I've looked at various versions of these for a while ( on blueways if I'm confused please correct me? )

UP THE WORKERS

ROWAN...


----------



## Ontravelling

That Kikuichi suji is awesome. What a great handle!


----------



## Bryan G.

That stainless Yasuke is fantastic. The handle is a bit wider than a Kono HD. More standard WA octo where the HD is more "custom" handle. Both knives are finished superbly. Both the spines and choils are beautifully rounded, with my nod going slightly to the HD but I think I feel that way more because of the steel.

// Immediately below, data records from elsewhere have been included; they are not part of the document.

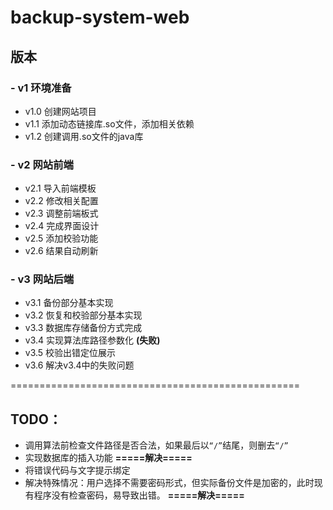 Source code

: # backup-system-web

## 版本
### - v1 环境准备
  - v1.0 创建网站项目
  - v1.1 添加动态链接库.so文件，添加相关依赖
  - v1.2 创建调用.so文件的java库

### - v2 网站前端
  - v2.1 导入前端模板
  - v2.2 修改相关配置
  - v2.3 调整前端板式
  - v2.4 完成界面设计
  - v2.5 添加校验功能
  - v2.6 结果自动刷新

### - v3 网站后端
  - v3.1 备份部分基本实现
  - v3.2 恢复和校验部分基本实现
  - v3.3 数据库存储备份方式完成
  - v3.4 实现算法库路径参数化 **(失败)**
  - v3.5 校验出错定位展示
  - v3.6 解决v3.4中的失败问题



==================================================

## TODO：
  - 调用算法前检查文件路径是否合法，如果最后以`“/”`结尾，则删去`“/”`
  - 实现数据库的插入功能 **=====解决=====**
  - 将错误代码与文字提示绑定
  - 解决特殊情况：用户选择不需要密码形式，但实际备份文件是加密的，此时现有程序没有检查密码，易导致出错。 **=====解决=====**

My 270 HD is is the thinnest and lightest knife of that size I have ever used or seen in person. It's just a pure lazer beam. And as Chris points out the Yasuke is more so. Mine is 240 so of course the size difference is going to cause a difference ... but that Yasuke is super thin none the less. I almost want a 270 just to see if they can keep that profile, weight ratio and thinness in a larger blade. I hadn't used mine in a pro setting in quite a while til the other day. I forgot how much I really like this knife. It's really a pure performer. 

A think there's been a sentiment it won't hold up in a pro setting. It is more flexible and the steel is listed and feels around 58. So will it hold that pure edge as long as some others, no, but it has some give and won't chip or ding easily and it's sooooo freaking thin even with a mere "decent" edge it flies through things with ease because of it's thinness and excellent profile (one of my favorites I have used). I think it's still a great value knife even with the price increase ( I got mine for $145 engraved, a freaking steal). At home this thing will last forever. In a pro setting if you advance technique and understand it's strengths and limits it will do the same. It's NOT an everything knife. It is however and excellent performer (and super light and easy on the hands) when it comes to certain tasks.

Nice collection Chris.

KIND REGARDS

Bryan


----------



## NO ChoP!

The Yuke gyuto is carbon, the Yuke petty is stainless (AEB-L, I think???)....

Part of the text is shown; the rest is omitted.